What kind of counseling are you refering to? Examples of counseling programs:
Employee and family assistance video counseling program: a post launch retrospective comparison with in-person counseling outcomes. Veder B, Pope S, Mani M, Beaudoin K, Ritchie J. Med 2 0. 2014 Apr 24;3(1):e3.
Group therapy for women with substance use disorders: Results from the Women's Recovery Group Study. Greenfield SF, Sugarman DE, Freid CM, Bailey GL, Crisafulli MA, Kaufman JS, Wigderson S, Connery HS, Rodolico J, Morgan-Lopez AA, Fitzmaurice GM. Drug Alcohol Depend. 2014 Sep 1;142:245-53.
Diabetes education through group classes leads to better care and outcomes than individual counselling in adults: A population-based cohort study. Hwee J, Cauch-Dudek K, Victor JC, Ng R, Shah BR. Can J Public Health. 2014 May 9;105(3):e192-e197.
Screening and behavioral counseling interventions in primary care to reduce alcohol misuse. Lee KC, Pham A. Am Fam Physician. 2014 Jun 15;89(12):971-2.
Physical activity counseling in medical school education: a systematic review. Dacey ML, Kennedy MA, Polak R, Phillips EM. Med Educ Online. 2014 Jul 24;19:24325.
I do not provide counselling training, however as a counsellor of 16 years+ with 12 years online counselling experience, I would suggest the following in the first instance - irrespective of the client group.
Firstly, from my perspective, I consider that assessment is not a single event, more an initial event with ongoing monitoring.
These are listed in no specific order (done quickly, so is not a complete/exhaustive list):
1. History of presenting problem and any previous support for addressing this issue(s) (including what works for the client). How long has this difficulty been experienced, any triggers etc. (E.g. May be appropriate reaction to say loss or it may be complicated grief)
2. Risk assessment - risk of harm to self or others, does additional support need to be put into place to address risk levels? Is anyone else aware of any risk e.g. family members, GP etc. (Useful to have a measurement tool for monitoring presenting, ongoing or emerging risk) Includes information about family/friends of client who may engage in self harm or suicidal ideation or completion of suicide.

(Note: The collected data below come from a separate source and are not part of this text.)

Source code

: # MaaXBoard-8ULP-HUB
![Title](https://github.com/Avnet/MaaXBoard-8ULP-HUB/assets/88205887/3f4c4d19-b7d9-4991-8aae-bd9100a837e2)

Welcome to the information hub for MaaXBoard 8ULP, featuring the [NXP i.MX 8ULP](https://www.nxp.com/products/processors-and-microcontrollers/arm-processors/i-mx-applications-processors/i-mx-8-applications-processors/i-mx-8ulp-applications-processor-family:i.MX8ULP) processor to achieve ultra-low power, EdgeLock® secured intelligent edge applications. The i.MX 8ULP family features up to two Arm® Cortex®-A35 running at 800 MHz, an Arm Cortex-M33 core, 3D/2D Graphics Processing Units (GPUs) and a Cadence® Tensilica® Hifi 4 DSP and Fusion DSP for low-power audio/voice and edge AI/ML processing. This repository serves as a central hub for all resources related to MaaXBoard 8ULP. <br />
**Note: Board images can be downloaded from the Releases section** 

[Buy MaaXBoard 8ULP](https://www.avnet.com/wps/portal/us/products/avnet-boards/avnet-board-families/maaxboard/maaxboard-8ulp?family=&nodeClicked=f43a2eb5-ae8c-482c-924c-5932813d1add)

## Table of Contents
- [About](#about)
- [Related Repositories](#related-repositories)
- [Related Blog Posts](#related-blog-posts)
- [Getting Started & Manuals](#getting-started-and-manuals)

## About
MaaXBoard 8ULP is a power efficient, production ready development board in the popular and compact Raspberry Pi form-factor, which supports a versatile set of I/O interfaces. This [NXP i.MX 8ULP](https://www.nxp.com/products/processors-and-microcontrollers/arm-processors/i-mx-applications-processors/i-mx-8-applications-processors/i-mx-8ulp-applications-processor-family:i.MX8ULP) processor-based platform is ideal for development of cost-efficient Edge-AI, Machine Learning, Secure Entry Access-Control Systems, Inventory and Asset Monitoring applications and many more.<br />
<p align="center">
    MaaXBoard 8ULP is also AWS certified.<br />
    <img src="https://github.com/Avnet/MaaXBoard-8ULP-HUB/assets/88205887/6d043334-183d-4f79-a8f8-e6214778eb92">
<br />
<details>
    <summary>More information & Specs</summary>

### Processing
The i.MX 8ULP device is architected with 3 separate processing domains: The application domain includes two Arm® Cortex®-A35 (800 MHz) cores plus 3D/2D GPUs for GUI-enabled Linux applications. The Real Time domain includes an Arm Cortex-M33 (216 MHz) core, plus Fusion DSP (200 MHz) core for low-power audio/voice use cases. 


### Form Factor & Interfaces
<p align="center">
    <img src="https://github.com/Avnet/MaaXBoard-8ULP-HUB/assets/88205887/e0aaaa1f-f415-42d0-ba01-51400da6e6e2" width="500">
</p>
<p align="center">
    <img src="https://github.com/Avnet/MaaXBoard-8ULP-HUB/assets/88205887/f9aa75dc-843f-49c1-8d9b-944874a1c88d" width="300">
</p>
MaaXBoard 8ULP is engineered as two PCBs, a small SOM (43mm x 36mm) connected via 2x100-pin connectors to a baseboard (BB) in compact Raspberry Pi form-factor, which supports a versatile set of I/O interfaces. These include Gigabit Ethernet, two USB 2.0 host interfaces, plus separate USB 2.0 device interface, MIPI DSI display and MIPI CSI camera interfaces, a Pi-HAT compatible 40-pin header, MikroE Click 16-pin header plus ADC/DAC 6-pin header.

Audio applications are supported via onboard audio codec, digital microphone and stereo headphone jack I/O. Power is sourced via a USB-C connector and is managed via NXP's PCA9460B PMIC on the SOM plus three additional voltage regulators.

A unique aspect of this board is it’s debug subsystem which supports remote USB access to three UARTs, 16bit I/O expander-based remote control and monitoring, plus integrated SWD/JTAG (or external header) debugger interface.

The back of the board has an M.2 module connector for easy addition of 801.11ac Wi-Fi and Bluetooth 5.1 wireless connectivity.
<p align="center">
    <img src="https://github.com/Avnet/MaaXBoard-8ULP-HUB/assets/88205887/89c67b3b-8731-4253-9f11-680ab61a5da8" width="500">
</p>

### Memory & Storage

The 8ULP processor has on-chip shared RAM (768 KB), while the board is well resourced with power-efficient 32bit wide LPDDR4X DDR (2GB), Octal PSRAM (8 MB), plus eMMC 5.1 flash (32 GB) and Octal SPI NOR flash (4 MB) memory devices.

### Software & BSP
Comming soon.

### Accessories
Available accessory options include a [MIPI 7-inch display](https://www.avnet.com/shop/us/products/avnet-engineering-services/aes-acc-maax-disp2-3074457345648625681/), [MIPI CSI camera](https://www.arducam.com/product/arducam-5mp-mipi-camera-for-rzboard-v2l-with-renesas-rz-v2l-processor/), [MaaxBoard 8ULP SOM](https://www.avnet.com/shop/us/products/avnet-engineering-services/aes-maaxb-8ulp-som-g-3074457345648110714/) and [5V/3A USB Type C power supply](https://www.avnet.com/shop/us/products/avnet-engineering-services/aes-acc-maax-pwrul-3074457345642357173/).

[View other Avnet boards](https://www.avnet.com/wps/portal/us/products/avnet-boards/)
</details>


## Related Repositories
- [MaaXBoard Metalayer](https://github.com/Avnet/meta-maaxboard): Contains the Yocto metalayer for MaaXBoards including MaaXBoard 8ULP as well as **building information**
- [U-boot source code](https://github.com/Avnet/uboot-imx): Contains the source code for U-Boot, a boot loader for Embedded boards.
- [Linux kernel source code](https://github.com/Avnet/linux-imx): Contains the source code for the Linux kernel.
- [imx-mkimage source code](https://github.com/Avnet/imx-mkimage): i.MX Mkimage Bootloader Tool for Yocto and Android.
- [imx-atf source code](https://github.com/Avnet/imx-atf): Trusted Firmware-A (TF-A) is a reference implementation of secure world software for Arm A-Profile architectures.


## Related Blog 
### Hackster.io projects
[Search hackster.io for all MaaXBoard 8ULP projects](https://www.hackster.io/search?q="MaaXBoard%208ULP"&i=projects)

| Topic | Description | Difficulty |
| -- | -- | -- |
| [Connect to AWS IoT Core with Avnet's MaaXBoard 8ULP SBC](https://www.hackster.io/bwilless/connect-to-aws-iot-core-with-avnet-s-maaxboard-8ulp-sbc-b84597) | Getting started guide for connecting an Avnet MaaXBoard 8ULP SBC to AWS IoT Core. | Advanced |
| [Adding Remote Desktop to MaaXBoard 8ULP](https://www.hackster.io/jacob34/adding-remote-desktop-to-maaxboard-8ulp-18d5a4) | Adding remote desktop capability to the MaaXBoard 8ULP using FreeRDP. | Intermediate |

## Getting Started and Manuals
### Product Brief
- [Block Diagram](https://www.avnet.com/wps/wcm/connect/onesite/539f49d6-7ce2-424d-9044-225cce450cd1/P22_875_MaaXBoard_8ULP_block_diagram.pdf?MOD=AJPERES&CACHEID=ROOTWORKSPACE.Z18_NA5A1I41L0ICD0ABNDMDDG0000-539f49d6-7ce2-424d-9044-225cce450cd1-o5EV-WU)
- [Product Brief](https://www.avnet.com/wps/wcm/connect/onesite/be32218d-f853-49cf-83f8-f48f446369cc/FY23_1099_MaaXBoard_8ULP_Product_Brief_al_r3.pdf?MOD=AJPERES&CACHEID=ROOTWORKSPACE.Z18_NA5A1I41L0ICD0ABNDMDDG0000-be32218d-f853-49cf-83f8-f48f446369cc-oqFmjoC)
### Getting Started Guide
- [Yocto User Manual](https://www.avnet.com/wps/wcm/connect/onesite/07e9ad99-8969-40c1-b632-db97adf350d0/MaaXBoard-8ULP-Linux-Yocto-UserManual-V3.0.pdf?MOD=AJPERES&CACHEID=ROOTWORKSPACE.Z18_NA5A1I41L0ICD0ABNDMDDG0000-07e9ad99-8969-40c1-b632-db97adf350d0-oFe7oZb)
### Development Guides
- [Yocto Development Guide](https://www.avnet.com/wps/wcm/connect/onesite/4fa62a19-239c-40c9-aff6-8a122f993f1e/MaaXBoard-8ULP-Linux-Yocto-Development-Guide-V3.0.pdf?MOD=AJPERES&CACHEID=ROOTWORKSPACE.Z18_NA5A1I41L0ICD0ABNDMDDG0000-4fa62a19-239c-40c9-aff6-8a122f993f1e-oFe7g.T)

3. Support network, may include family, friends other professionals.
4. Genogram, to gain a greater sense of client context, history, family make-up, relational issues.
5. Practical/demographic info e.g. GP name & contact, client address & contact, age, gender, sexuality etc.
6. Clarity of boundaries, contracting & confidentiality and the limits to confidentiality - agreed with client prior to inviting client to disclose above info. This facilitates informed consent, which especially if working with children/young people is vital (UK - Gillick competence/Fraser guidelines). It can also assist with considering psychological availability to engage in counselling.
7. Any disability or health condition which may impact the ability to engage or access the counselling (e.g. contra-indicated medication or physical/psychological limitations to accessing a building, written materials or meeting in person)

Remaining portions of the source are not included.